"Hope in a hopeless world: a precious commodity indeed..."
“El Laberinto del Fauno” provides a deeply unsettling and satisfying experience. Director and writer Guillermo del Toro contrasts tasks from unreal childhood fairytales with the real and immediate trial of surviving evil to create an intoxicating atmosphere as potent as a vivid dream.The film is set in a period immediately following the Spanish Civil War. Militant fascists have all but exterminated pockets of resistance. We meet Ophelia (Ivana Baquero), a young girl traveling with her pregnant mother (Ariadna Gil) into the heart of an ancient forest to join with her new stepfather, Captain Vidal (Sergi López) who resides with his men in an abandoned mill.
The mill is a hastily adapted structure in the center of an old world. Ancient sculptures speckle the aged forest, and a centuries-old garden and labyrinth reside in the grounds adjacent to the mill.
Captain Vidal and his men have been assigned to destroy a small band of resistance fighters that hide in the forest. His objectives are clearly defined, and he is compelled to do anything to meet them. Vidal is a war criminal. He kills innocents, tortures, and terrorizes. Paranoia and pride have deprived him of any humanity.
Vidal’s personal objectives include fathering a son to continue his name. The Captain is ruthless in his quest for this “achievement” as well. He imperils the health of his infirm wife by demanding that she join him for the birth. Both military and private tasks are fueled by pride: his desire to be remembered as great.
Ophelia is only vaguely aware of the desires of the evil around her, but she immediately senses that she is in the presence of immorality. She escapes by entering the dark world of the fairy tale books she loves so dearly. She meets an ancient Faun deep in the center of a labyrinth who has been waiting for her.
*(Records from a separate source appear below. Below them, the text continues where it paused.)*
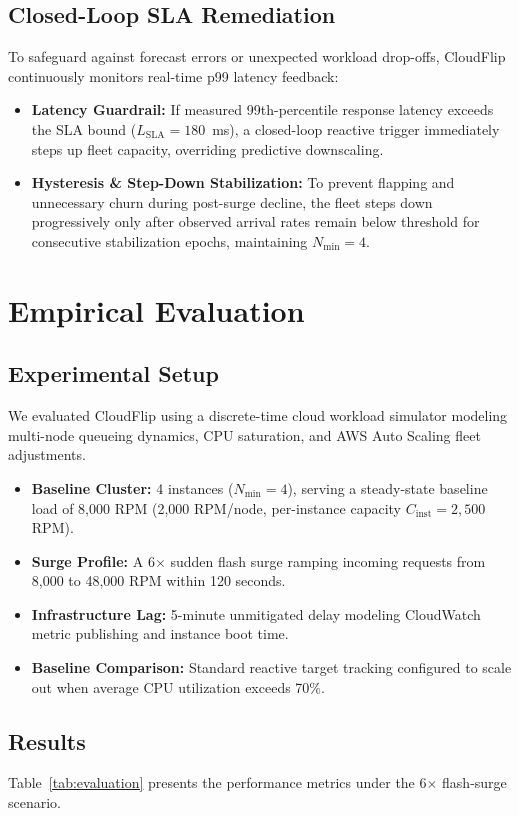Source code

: \documentclass[conference]{IEEEtran}
\begin{document}
\subsection{Closed-Loop SLA Remediation}
To safeguard against forecast errors or unexpected workload drop-offs, CloudFlip continuously monitors real-time p99 latency feedback:
\begin{itemize}
    \item \textbf{Latency Guardrail:} If measured 99th-percentile response latency exceeds the SLA bound ($L_{\text{SLA}} = 180$~ms), a closed-loop reactive trigger immediately steps up fleet capacity, overriding predictive downscaling.
    \item \textbf{Hysteresis & Step-Down Stabilization:} To prevent flapping and unnecessary churn during post-surge decline, the fleet steps down progressively only after observed arrival rates remain below threshold for consecutive stabilization epochs, maintaining $N_{\min} = 4$.
\end{itemize}

\section{Empirical Evaluation}
\subsection{Experimental Setup}
We evaluated CloudFlip using a discrete-time cloud workload simulator modeling multi-node queueing dynamics, CPU saturation, and AWS Auto Scaling fleet adjustments. 
\begin{itemize}
    \item \textbf{Baseline Cluster:} 4 instances ($N_{\min} = 4$), serving a steady-state baseline load of 8,000 RPM (2,000 RPM/node, per-instance capacity $C_{\text{inst}} = 2,500$ RPM).
    \item \textbf{Surge Profile:} A 6$\times$ sudden flash surge ramping incoming requests from 8,000 to 48,000 RPM within 120 seconds.
    \item \textbf{Infrastructure Lag:} 5-minute unmitigated delay modeling CloudWatch metric publishing and instance boot time.
    \item \textbf{Baseline Comparison:} Standard reactive target tracking configured to scale out when average CPU utilization exceeds 70\%.
\end{itemize}

\subsection{Results}
Table~\ref{tab:evaluation} presents the performance metrics under the 6$\times$ flash-surge scenario.
\end{document}
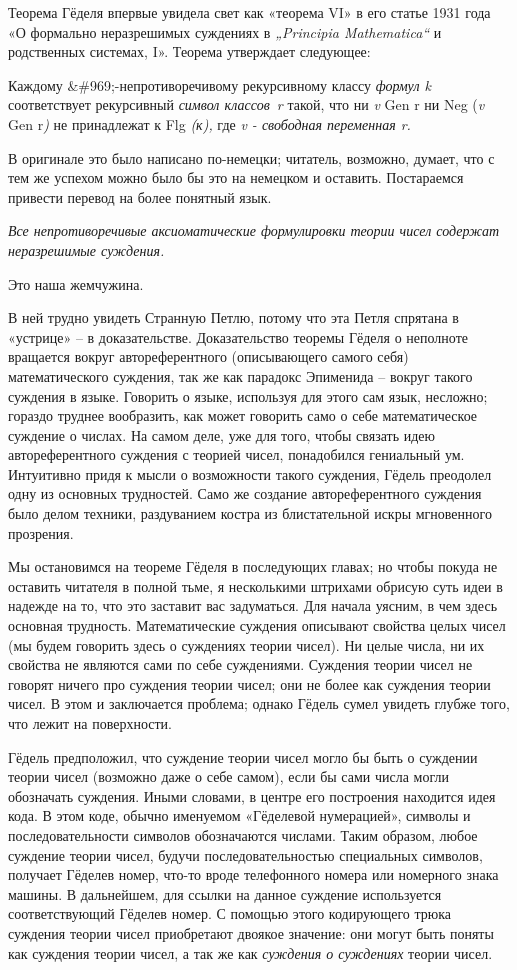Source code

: \documentclass[../main.tex]{subfiles}
\begin{document}
Теорема Гёделя впервые увидела свет как «теорема VI» в его статье 1931 года «О формально неразрешимых суждениях в \emph{„Principia Mathematica``} и родственных системах, I». Теорема утверждает следующее:

Каждому \&\#969;-непротиворечивому рекурсивному классу \emph{формул k} соответствует рекурсивный \emph{символ классов~r} такой, что ни \emph{v} Gen r ни Neg (\emph{v} Gen r\emph{)} не принадлежат к Flg \emph{(к),} где \emph{v - свободная переменная r.}

В оригинале это было написано по-немецки; читатель, возможно, думает, что с тем же успехом можно было бы это на немецком и оставить. Постараемся привести перевод на более понятный язык.

\emph{Все непротиворечивые аксиоматические формулировки теории чисел содержат неразрешимые суждения.}

Это наша жемчужина.

В ней трудно увидеть Странную Петлю, потому что эта Петля спрятана в «устрице» \--- в доказательстве. Доказательство теоремы Гёделя о неполноте вращается вокруг автореферентного (описывающего самого себя) математического суждения, так же как парадокс Эпименида \--- вокруг такого суждения в языке. Говорить о языке, используя для этого сам язык, несложно; гораздо труднее вообразить, как может говорить само о себе математическое суждение о числах. На самом деле, уже для того, чтобы связать идею автореферентного суждения с теорией чисел, понадобился гениальный ум. Интуитивно придя к мысли о возможности такого суждения, Гёдель преодолел одну из основных трудностей. Само же создание автореферентного суждения было делом техники, раздуванием костра из блистательной искры мгновенного прозрения.

Мы остановимся на теореме Гёделя в последующих главах; но чтобы покуда не оставить читателя в полной тьме, я несколькими штрихами обрисую суть идеи в надежде на то, что это заставит вас задуматься. Для начала уясним, в чем здесь основная трудность. Математические суждения описывают свойства целых чисел (мы будем говорить здесь о суждениях теории чисел). Ни целые числа, ни их свойства не являются сами по себе суждениями. Суждения теории чисел не говорят ничего про суждения теории чисел; они не более как суждения теории чисел. В этом и заключается проблема; однако Гёдель сумел увидеть глубже того, что лежит на поверхности.

Гёдель предположил, что суждение теории чисел могло бы быть о суждении теории чисел (возможно даже о себе самом), если бы сами числа могли обозначать суждения. Иными словами, в центре его построения находится идея кода. В этом коде, обычно именуемом «Гёделевой нумерацией», символы и последовательности символов обозначаются числами. Таким образом, любое суждение теории чисел, будучи последовательностью специальных символов, получает Гёделев номер, что-то вроде телефонного номера или номерного знака машины. В дальнейшем, для ссылки на данное суждение используется соответствующий Гёделев номер. С помощью этого кодирующего трюка суждения теории чисел приобретают двоякое значение: они могут быть поняты как суждения теории чисел, а так же как \emph{суждения о суждениях} теории чисел.
\end{document}
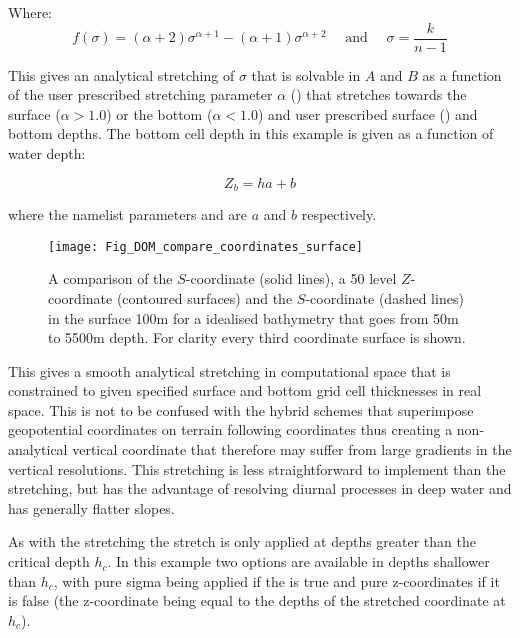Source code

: \documentclass[../tex_main/NEMO_manual]{subfiles}
\begin{document}
Where:
\begin{equation} \label{eq:DOM_gamma}
f\left(\sigma\right)=\left(\alpha+2\right)\sigma^{\alpha+1}-\left(\alpha+1\right)\sigma^{\alpha+2} \quad \text{ and } \quad \sigma = \frac{k}{n-1} 
\end{equation}

This gives an analytical stretching of $\sigma$ that is solvable in $A$ and $B$ as a function of
the user prescribed stretching parameter $\alpha$ () that stretches towards
the surface ($\alpha > 1.0$) or the bottom ($\alpha < 1.0$) and
user prescribed surface () and bottom depths.
The bottom cell depth in this example is given as a function of water depth:

\begin{equation} \label{eq:DOM_zb}
Z_b= h a + b
\end{equation}

where the namelist parameters  and  are $a$ and $b$ respectively.

\begin{figure}[!ht]
   \texttt{[image: Fig\_DOM\_compare\_coordinates\_surface]}
   \caption{
     A comparison of the \citet{Song_Haidvogel_JCP94} $S$-coordinate (solid lines),
     a 50 level $Z$-coordinate (contoured surfaces) and
     the \citet{Siddorn_Furner_OM12} $S$-coordinate (dashed lines) in
     the surface 100m for a idealised bathymetry that goes from 50m to 5500m depth.
     For clarity every third coordinate surface is shown.}
    \label{fig:fig_compare_coordinates_surface}
\end{figure}

This gives a smooth analytical stretching in computational space that is constrained to
given specified surface and bottom grid cell thicknesses in real space.
This is not to be confused with the hybrid schemes that
superimpose geopotential coordinates on terrain following coordinates thus
creating a non-analytical vertical coordinate that
therefore may suffer from large gradients in the vertical resolutions.
This stretching is less straightforward to implement than the \citet{Song_Haidvogel_JCP94} stretching,
but has the advantage of resolving diurnal processes in deep water and has generally flatter slopes.

As with the \citet{Song_Haidvogel_JCP94} stretching the stretch is only applied at depths greater than
the critical depth $h_c$.
In this example two options are available in depths shallower than $h_c$,
with pure sigma being applied if the  is true and pure z-coordinates if it is false
(the z-coordinate being equal to the depths of the stretched coordinate at $h_c$).
\end{document}
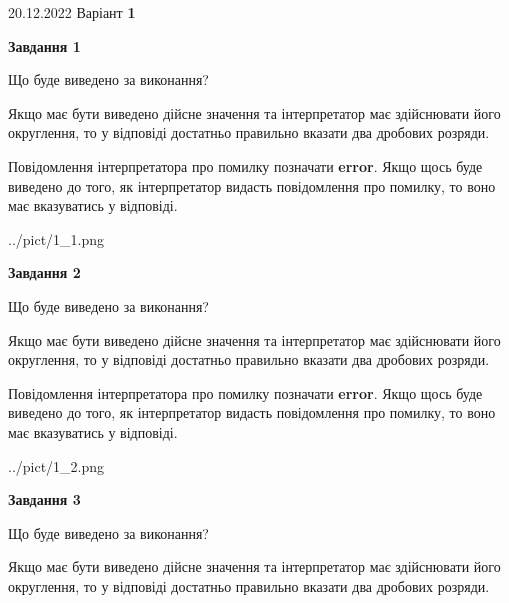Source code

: \documentclass[12pt, ukrainian]{article}
\begin{document}
{20.12.2022 Варіант \No \textbf { 1 }\par}
{
\begin {Large}

{\begin {center}\textbf{Завдання 1}\end {center}}\par
Що буде виведено за виконання? \par

Якщо має бути виведено дійсне значення та інтерпретатор має здійснювати його округлення, 
то у відповіді достатньо правильно вказати два дробових розряди.

Повідомлення інтерпретатора про помилку позначати \textbf{error}.
Якщо щось буде виведено до того, як інтерпретатор видасть повідомлення про помилку, 
то воно має вказуватись у відповіді. \par

\begin{center}
	{../pict/1_1.png}
\end{center}
\newpage

{\begin {center}\textbf{Завдання 2}\end {center}}\par
Що буде виведено за виконання? \par

Якщо має бути виведено дійсне значення та інтерпретатор має здійснювати його округлення, 
то у відповіді достатньо правильно вказати два дробових розряди.

Повідомлення інтерпретатора про помилку позначати \textbf{error}.
Якщо щось буде виведено до того, як інтерпретатор видасть повідомлення про помилку, 
то воно має вказуватись у відповіді. \par

\begin{center}
	{../pict/1_2.png}
\end{center}
\newpage

{\begin {center}\textbf{Завдання 3}\end {center}}\par
Що буде виведено за виконання? \par

Якщо має бути виведено дійсне значення та інтерпретатор має здійснювати його округлення, 
то у відповіді достатньо правильно вказати два дробових розряди.


\end{Large}}
\end{document}
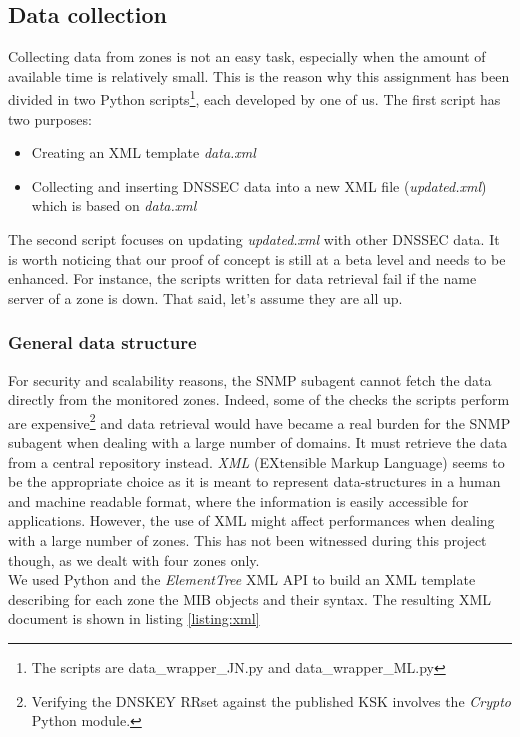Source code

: \subsection{Data collection}
\label{section:data-collection}
Collecting data from zones is not an easy task, especially when the amount of available time is relatively small. This is the reason why this assignment has been divided in two Python scripts\footnote{The scripts are data\_wrapper\_JN.py and data\_wrapper\_ML.py}, each developed by one of us. The first script has two purposes:
\begin{itemize}
\item Creating an XML template \textit{data.xml}
\item Collecting and inserting DNSSEC data into a new XML file (\textit{updated.xml}) which is based on \textit{data.xml}
\end{itemize} 

\noindent The second script focuses on updating \textit{updated.xml} with other DNSSEC data. It is worth noticing that our proof of concept is still at a beta level and needs to be enhanced. For instance, the scripts written for data retrieval fail if the name server of a zone is down. That said, let's assume they are all up.

\subsubsection{General data structure}
For security and scalability reasons, the SNMP subagent cannot fetch the data directly from the monitored zones. Indeed, some of the checks the scripts perform are expensive\footnote{Verifying the DNSKEY RRset against the published KSK involves the \textit{Crypto} Python module.} and data retrieval would have became a real burden for the SNMP subagent when dealing with a large number of domains. It must retrieve the data from a central repository instead. \textit{XML} (EXtensible Markup Language) seems to be the appropriate choice as it is meant to represent data-structures in a human and machine readable format, where the information is easily accessible for applications. However, the use of XML might affect performances when dealing with a large number of zones. This has not been witnessed during this project though, as we dealt with four zones only.
\\
We used Python and the \textit{ElementTree} XML API\cite{et} to build an XML template describing for each zone the MIB objects and their syntax. The resulting XML document is shown in listing \ref{listing:xml}


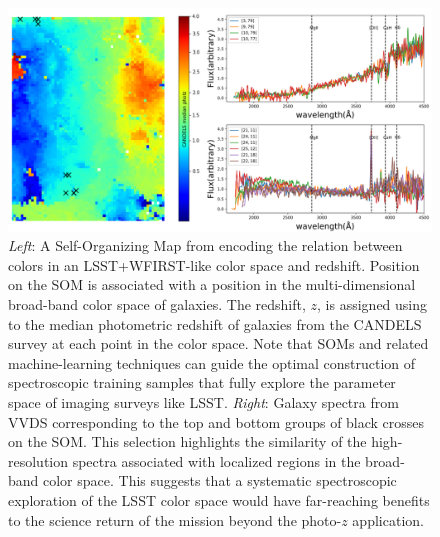 \documentclass[oneside,11pt]{amsart}
\begin{document}
\begin{figure}[h!]
%
\vskip -0.2in
%
\includegraphics[width=\textwidth]{figs/Hemmati18_Fig8_VVDS_spec.png}
%
\caption{\small {\it Left}: A Self-Organizing Map
\citep[SOM;][]{1990Natur.346...24K} from \citet{hemmati18} encoding the
relation between colors in an LSST+WFIRST-like color space and redshift.
Position on the SOM is associated with a position in the
multi-dimensional broad-band color space of galaxies.  The redshift,
$z$, is assigned using to the median photometric redshift of galaxies
from the CANDELS survey \citep{2011ApJS..197...35G} at each point in the
color space.  Note that SOMs and related machine-learning techniques can
guide the optimal construction of spectroscopic training samples that
fully explore the parameter space of imaging surveys like LSST.  {\it
Right}: Galaxy spectra from VVDS \citep{2005A&A...439..845L}
corresponding to the top and bottom groups of black crosses on the SOM.
This selection highlights the similarity of the high-resolution spectra
associated with localized regions in the broad-band color space. This
suggests that a systematic spectroscopic exploration of the LSST color
space would have far-reaching benefits to the science return of the
mission beyond the photo-$z$ application.}
%
\label{fig:SOM}
%
\end{figure}
\end{document}
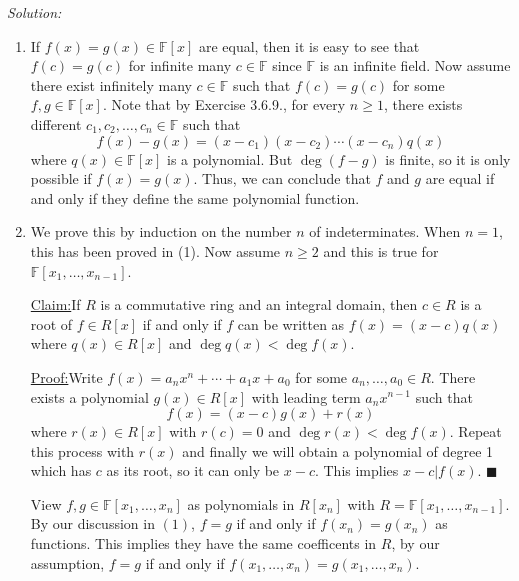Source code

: \documentclass[a4paper, 12pt]{article}
\newenvironment{solution}
    {\textit{Solution:}}
    {}
\newenvironment{claim}[1]{\par\noindent\underline{Claim:}\space#1}{}
\newenvironment{claimproof}[1]{\par\noindent\underline{Proof:}\space#1}{\hfill $\blacksquare$}
\begin{document}
\begin{solution}
\begin{enumerate}[(1)]
\item If \(f(x)=g(x)\in \mathbb{F}[x]\) are equal, then it is easy to see that \(f(c)=g(c)\) for infinite many \(c\in \mathbb{F}\) since \(\mathbb{F}\) is an infinite field. Now assume there exist infinitely many \(c\in \mathbb{F}\) such that \(f(c)=g(c)\) for some 
\(f,g\in \mathbb{F}[x]\). Note that by Exercise 3.6.9., for every \(n\geq 1\), there exists different \(c_1,c_2,\ldots,c_n\in \mathbb{F}\) such that 
\[f(x)-g(x)=(x-c_1)(x-c_2)\cdots(x-c_n)q(x)\]
where \(q(x)\in \mathbb{F}[x]\) is a polynomial. But \(\deg (f-g)\) is finite, so it is only possible if \(f(x)=g(x)\). Thus, we can conclude that \(f\) and \(g\) are equal if and only if they define the same polynomial function.
\item We prove this by induction on the number \(n\) of indeterminates. When \(n=1\), this has been proved in (1). Now assume \(n\geq 2\) and this is true for \(\mathbb{F}[x_1,\ldots,x_{n-1}]\).

\begin{claim}
If \(R\) is a commutative ring and an integral domain, then \(c\in R\) is a root of \(f\in R[x]\) if and only if \(f\) can be written as \(f(x)=(x-c)q(x)\) where \(q(x)\in R[x]\) and \(\deg q(x)<\deg f(x)\).
\end{claim}
\begin{claimproof}
Write \(f(x)=a_nx^n+\cdots+a_1x+a_0\) for some \(a_n,\ldots,a_0\in R\). There exists a polynomial \(g(x)\in R[x]\) with leading term \(a_nx^{n-1}\) such that 
\[f(x)=(x-c)g(x)+r(x)\]
where \(r(x)\in R[x]\) with \(r(c)=0\) and \(\deg r(x)<\deg f(x)\). Repeat this process with \(r(x)\) and finally we will obtain a polynomial of degree 1 which has \(c\) as its root, so it can only be \(x-c\). This implies \(x-c|f(x)\). 
\end{claimproof}

View \(f,g\in \mathbb{F}[x_1,\ldots,x_n]\) as polynomials in \(R[x_n]\) with \(R=\mathbb{F}[x_1,\ldots,x_{n-1}]\). By our discussion in \((1)\), \(f=g\) if and only if \(f(x_n)=g(x_n)\) as functions. This implies they have the same coefficents in \(R\), by our assumption, 
\(f=g\) if and only if \(f(x_1,\ldots,x_n)=g(x_1,\ldots,x_n)\).
\end{enumerate}
\end{solution}
\end{document}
The faun believes that she is a lost princess and must prove her loyalty by performing three tasks.
This mythological world is a culmination of all the books that Ophelia has read and is a wonderful combination of Germanic, Russian, Eastern, and Spanish fairy tales. Flashes of Lewis Carroll and JRR Tolkien may jump to mind, but the source material is the stories that inspired them.
In the British newspaper, Guardian Unlimited, Guillermo del Toro credited British illustrator Arthur Rackham and the works of Goya (particularly his painting of Saturn devouring his son.) The power of these artists lies in their ability to capture the horror and beauty of the nightmares that linger between the conscious and unconscious hours. Guillermo del Toro has joined their ranks with this film.As Ophelia delves deeper into the fantastic and frightening fairy tales, the modern world becomes increasingly hopeless. The satyr exposes Ophelia to many frightening sights and dangerous situations, but the prize at the end of each undertaking is hope, and hope in a hopeless world is a precious commodity indeed.